Average mortgage rates have fallen over the past two weeks, but there is now little difference between a two-year and a five-year fixed rate.
With the majority of the market poised to expect interest rates and mortgage rates to fall in the coming months, many borrowers have been torn between locking in for just two years in the hope of a better deal next time, or securing the lower five-year rate for a longer period of certainty.
For some, the choice may now be easier – or more difficult, depending on your position – because the difference between the average two-year fix and the average five-year fix has just fallen to a two-year low, according to Moneyfactscompare.co.uk.
The gap between the two rate lengths is now just 0.23%, with two-year fixed rates now averaging 5.48% and five-year fixed rates averaging 5.25% across all loan to values. This is the shortest gap since January 2023, when the difference was just 0.16%.
Average mortgage rates have also fallen since December 2024’s figures, when the average two-year fixed rate was 5.52% and the average five-year was 5.28%. Rates have dropped across all loan to value brackets, while the average standard variable rate (SVR) is also lower, falling from 7.85% to 7.81% this month.
The only rate to have seen an uptick was the average two-year tracker, which has moved up slightly from 5.46% to 5.47%.
Improved mortgage rates and better choice
According to Moneyfacts, there was more good news for borrowers this month as the number of products on the shelf increased from 6,486 in December to 6,508 in January. Compared with a year ago, product choice is “substantially higher”, when lenders only had 5,899 deals to choose from.
This demonstrates that lenders are keen to compete for customers, and means that anyone looking to take out a new mortgage or remortgage at the moment will be more likely to find a product tailored to their needs.
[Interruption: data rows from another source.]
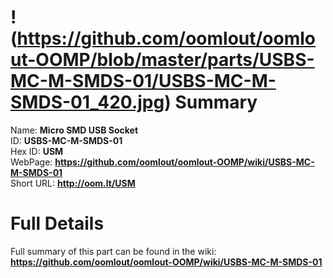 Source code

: 
!(https://github.com/oomlout/oomlout-OOMP/blob/master/parts/USBS-MC-M-SMDS-01/USBS-MC-M-SMDS-01_420.jpg)
Summary
=================
  
Name: __Micro SMD USB Socket__    
ID: __USBS-MC-M-SMDS-01__   
Hex ID: __USM__   
WebPage: __https://github.com/oomlout/oomlout-OOMP/wiki/USBS-MC-M-SMDS-01__   
Short URL: __http://oom.lt/USM__   

Full Details
==========================
Full summary of this part can be found in the wiki:   
__https://github.com/oomlout/oomlout-OOMP/wiki/USBS-MC-M-SMDS-01__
Mortgage products can vary considerably, meaning borrowers should consider much more than just mortgage rates. As well as product length, some products will come with higher fees, whereas others have no fees. Some will also offer added incentives, such as cash back or free legal fees, which can be beneficial depending on your circumstances.
The greater your deposit, the greater your choice of mortgage options. Moneyfacts’ figures show that, for borrowers looking to secure a mortgage with just a 5% deposit (95% LTV), there are only 366 products. But for those with just a slightly higher deposit of 10% (90%), product choice soars to 759, while borrowers with 40% deposits can choose from 780 deals.
Of course, mortgage rates are also considerably more favourable for those with higher deposits. The average two-year fixed rate with a 60% LTV is now just 4.96%, while the average rate for a five-year fix is just 4.79%. Depending on your circumstances and the level of fee you pay, you could secure a rate below this figure.
Remortgage activity “will be booming”
With millions of borrowers due to come off fixed rate mortgage deals in 2025, Moneyfacts says “remortgage activity will be booming” this year. Although mortgage rates are higher than they were pre-2022, they are at a much more ideal level for those looking to remortgage than they were last summer.
Rachel Springall, finance expert at Moneyfacts, said: “There was a mix of rises and falls during 2024 and it will be hard to predict where interest rates might go this year, particularly should stubborn inflation persist.
“However, there were big expectations for fixed mortgage rates to fall, but this could take longer should the markets be unsettled and if swap rates start to rise. Lenders may be cautious in their rate setting but they need to make efforts to entice new business and act quickly if there is volatility on future rate expectations.”
The shelf life of products at current mortgage rates is 21 days on average, which is the same as last month and represents stability in the market. While it is difficult to predict where mortgage rates will go this year, Rachel thinks it is unlikely that there will be mass product withdrawals this year; instead, mortgage rates could fluctuate.
She added: “Therefore, it’s wise for borrowers to not delay refinancing their deal, as falling onto a revert rate would be costly. Those coming off the average five-year fixed deal from January 2020 would have been charged 2.74%, but the average Standard Variable Rate (SVR) is now 7.81%, more than 5% higher.”